Many dog owners have done it and probably know better, yes I am talking about dogs riding loose in the car, at times with their head happily out the window. We don’t do that with our children, and we shouldn’t do it with our dogs either. Most car rules that apply to kids also apply to dogs as both should be in the back and need restraints before driving off. Unfortunately for dogs, cars are designed to only protect humans in a crash. Seat belts attach the human body to the car, so when the car stops moving, the human stops too, and airbags cushion the impact of the head and limbs that still move during impact.

An unrestrained dog will turn into a powerful projectile in a car accident. A 60 lbs. dog in a 40 mph collision will have the crash force of more than 4,000 lbs. The best case scenario is your dog being ejected through the windshield, with dire consequences as you can imagine.
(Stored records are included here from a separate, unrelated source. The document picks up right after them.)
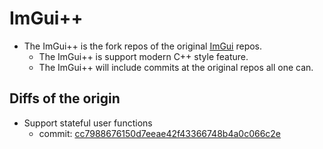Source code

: # ImGui++

- The ImGui++ is the fork repos of the original [ImGui](https://github.com/ocornut/imgui) repos.
    - The ImGui++ is support modern C++ style feature.
    - The ImGui++ will include commits at the original repos all one can.

## Diffs of the origin

- Support stateful user functions
    - commit: [cc7988676150d7eeae42f43366748b4a0c066c2e](https://github.com/usagi/imgui/commit/cc7988676150d7eeae42f43366748b4a0c066c2e)
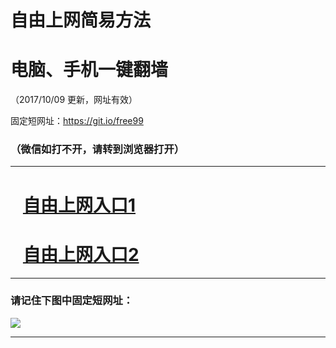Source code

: ﻿# 自由上网简易方法

# 电脑、手机一键翻墙

（2017/10/09 更新，网址有效）

固定短网址：https://git.io/free99

### （微信如打不开，请转到浏览器打开）


***





# &nbsp;&nbsp; <a href="http://ft115114894.fwq-tz-1001.info/fwqtz01.html?t=10090017735 " target="_blank">自由上网入口1</a>
# &nbsp;&nbsp; <a href="http://ft1651020145.fwq-tz-1002.info/fwqtz02.html?t=100900118731 " target="_blank">自由上网入口2</a>
***

### 请记住下图中固定短网址：

<img src="https://s3-us-west-2.amazonaws.com/fwq-1001/yjfq-20170905okok.png" /> 


***

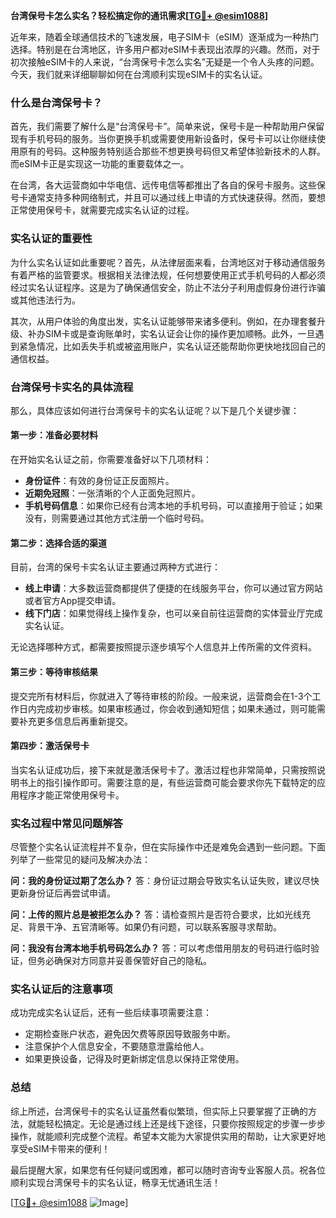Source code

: **台湾保号卡怎么实名？轻松搞定你的通讯需求[[TG💪+ @esim1088](https://t.me/s/esim1088)]**

近年来，随着全球通信技术的飞速发展，电子SIM卡（eSIM）逐渐成为一种热门选择。特别是在台湾地区，许多用户都对eSIM卡表现出浓厚的兴趣。然而，对于初次接触eSIM卡的人来说，“台湾保号卡怎么实名”无疑是一个令人头疼的问题。今天，我们就来详细聊聊如何在台湾顺利实现eSIM卡的实名认证。

### 什么是台湾保号卡？

首先，我们需要了解什么是“台湾保号卡”。简单来说，保号卡是一种帮助用户保留现有手机号码的服务。当你更换手机或需要使用新设备时，保号卡可以让你继续使用原有的号码。这种服务特别适合那些不想更换号码但又希望体验新技术的人群。而eSIM卡正是实现这一功能的重要载体之一。

在台湾，各大运营商如中华电信、远传电信等都推出了各自的保号卡服务。这些保号卡通常支持多种网络制式，并且可以通过线上申请的方式快速获得。然而，要想正常使用保号卡，就需要完成实名认证的过程。

### 实名认证的重要性

为什么实名认证如此重要呢？首先，从法律层面来看，台湾地区对于移动通信服务有着严格的监管要求。根据相关法律法规，任何想要使用正式手机号码的人都必须经过实名认证程序。这是为了确保通信安全，防止不法分子利用虚假身份进行诈骗或其他违法行为。

其次，从用户体验的角度出发，实名认证能够带来诸多便利。例如，在办理套餐升级、补办SIM卡或是查询账单时，实名认证会让你的操作更加顺畅。此外，一旦遇到紧急情况，比如丢失手机或被盗用账户，实名认证还能帮助你更快地找回自己的通信权益。

### 台湾保号卡实名的具体流程

那么，具体应该如何进行台湾保号卡的实名认证呢？以下是几个关键步骤：

#### 第一步：准备必要材料
在开始实名认证之前，你需要准备好以下几项材料：
- **身份证件**：有效的身份证正反面照片。
- **近期免冠照**：一张清晰的个人正面免冠照片。
- **手机号码信息**：如果你已经有台湾本地的手机号码，可以直接用于验证；如果没有，则需要通过其他方式注册一个临时号码。

#### 第二步：选择合适的渠道
目前，台湾的保号卡实名认证主要通过两种方式进行：
- **线上申请**：大多数运营商都提供了便捷的在线服务平台，你可以通过官方网站或者官方App提交申请。
- **线下门店**：如果觉得线上操作复杂，也可以亲自前往运营商的实体营业厅完成实名认证。

无论选择哪种方式，都需要按照提示逐步填写个人信息并上传所需的文件资料。

#### 第三步：等待审核结果
提交完所有材料后，你就进入了等待审核的阶段。一般来说，运营商会在1-3个工作日内完成初步审核。如果审核通过，你会收到通知短信；如果未通过，则可能需要补充更多信息后再重新提交。

#### 第四步：激活保号卡
当实名认证成功后，接下来就是激活保号卡了。激活过程也非常简单，只需按照说明书上的指引操作即可。需要注意的是，有些运营商可能会要求你先下载特定的应用程序才能正常使用保号卡。

### 实名过程中常见问题解答

尽管整个实名认证流程并不复杂，但在实际操作中还是难免会遇到一些问题。下面列举了一些常见的疑问及解决办法：

**问：我的身份证过期了怎么办？**
答：身份证过期会导致实名认证失败，建议尽快更新身份证后再尝试申请。

**问：上传的照片总是被拒怎么办？**
答：请检查照片是否符合要求，比如光线充足、背景干净、五官清晰等。如果仍有问题，可以联系客服寻求帮助。

**问：我没有台湾本地手机号码怎么办？**
答：可以考虑借用朋友的号码进行临时验证，但务必确保对方同意并妥善保管好自己的隐私。

### 实名认证后的注意事项

成功完成实名认证后，还有一些后续事项需要注意：
- 定期检查账户状态，避免因欠费等原因导致服务中断。
- 注意保护个人信息安全，不要随意泄露给他人。
- 如果更换设备，记得及时更新绑定信息以保持正常使用。

### 总结

综上所述，台湾保号卡的实名认证虽然看似繁琐，但实际上只要掌握了正确的方法，就能轻松搞定。无论是通过线上还是线下途径，只要你按照规定的步骤一步步操作，就能顺利完成整个流程。希望本文能为大家提供实用的帮助，让大家更好地享受eSIM卡带来的便利！

最后提醒大家，如果您有任何疑问或困难，都可以随时咨询专业客服人员。祝各位顺利实现台湾保号卡的实名认证，畅享无忧通讯生活！

[[TG💪+ @esim1088](https://t.me/s/esim1088) ![Image](https://i.postimg.cc/4NQfJmqS/Snipaste-2025-05-13-00-14-12.png)]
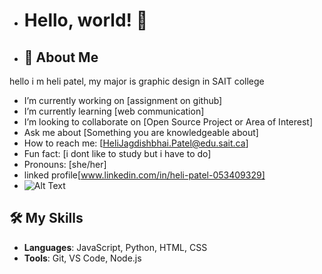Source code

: - # Hello, world! 👋
  
- ## 🚀 About Me
hello i m heli patel, my major is graphic design in SAIT college

- I’m currently working on [assignment on github]
- I’m currently learning [web communication]
- I’m looking to collaborate on [Open Source Project or Area of Interest]
- Ask me about [Something you are knowledgeable about]
- How to reach me: [HeliJagdishbhai.Patel@edu.sait.ca]
- Fun fact: [i dont like to study but i have to do]
- Pronouns: [she/her]
- linked profile[www.linkedin.com/in/heli-patel-053409329]
- ![Alt Text](https://pixabay.com/images/search/dog/)
  

## 🛠️ My Skills
- **Languages**: JavaScript, Python, HTML, CSS
- **Tools**: Git, VS Code, Node.js


<!---
Heli1901/Heli1901 is a ✨ special ✨ repository because its `README.md` (this file) appears on your GitHub profile.
You can click the Preview link to take a look at your changes.
--->

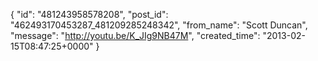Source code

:  {
   "id": "481243958578208",
   "post_id": "462493170453287_481209285248342",
   "from_name": "Scott Duncan",
   "message": "http://youtu.be/K_JIg9NB47M",
   "created_time": "2013-02-15T08:47:25+0000"
 }
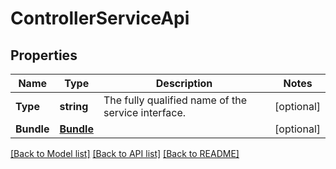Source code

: # ControllerServiceApi

## Properties

Name | Type | Description | Notes
------------ | ------------- | ------------- | -------------
**Type** | **string** | The fully qualified name of the service interface. | [optional] 
**Bundle** | [**Bundle**](Bundle.md) |  | [optional] 

[[Back to Model list]](../README.md#documentation-for-models) [[Back to API list]](../README.md#documentation-for-api-endpoints) [[Back to README]](../README.md)


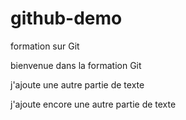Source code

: # github-demo
formation sur Git

bienvenue dans la formation Git

j'ajoute une autre partie de texte

j'ajoute encore une autre partie de texte
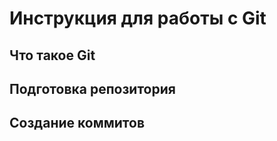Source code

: # **Инструкция для работы с Git**

## Что такое Git

## Подготовка репозитория

## Создание коммитов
I say best case scenario because that canine projectile has a good chance of impacting any passenger in the car with the same force of 4,000 pounds. No need to explain further, but what safety measures are available?

Popular mesh or metal wire barriers between front and back seats, or between passenger compartment and cargo hold prevent your dog from climbing in your lap and spoiling your view of the road, which is better than nothing, but they don’t offer much protection for people or dogs in an accident. Look at the barrier if you have one and imagine a 4,000-pound force. Correct, a simple barrier won’t stop your dog from becoming a deadly projectile in the event of a crash.

A loose crate with the dog inside is somewhat better for the dog but may still portend a terrible outcome for human passengers, because an unsecured crate also turns into a powerful force during a crash.

Buckled in harnesses are a better option, but they still leave some things to be desired and many dogs are more at ease traveling in crates. Let’s say the dog is wearing a harness that is attached to the seat or the kind that is an extension of the car’s safety belts like in the picture. The harness wraps around the dog’s chest and forelegs, with a loop on the back for use with the car’s seatbelt. However, they still leave room for the dog to move around and continue whiplashing if the car stops suddenly.

Crates, originally developed for air travel, have long been used for safety in cars, and they’re still one of the best options for your dogs. In our opinion, a sturdy crate that is attached to the car is the safest option, because even though the dog is not restrained, there is relatively little room to move during impact and the crash force has a better chance of being spread evenly throughout the body. Get the sturdiest crate you can, like the one in the picture. Place it in the car with the long side against the seat back, then secure it with wide, heavy-duty luggage straps.

You can’t guarantee that you won’t be in an accident, but you can reduce the risk of serious harm by not letting your dog ride loose.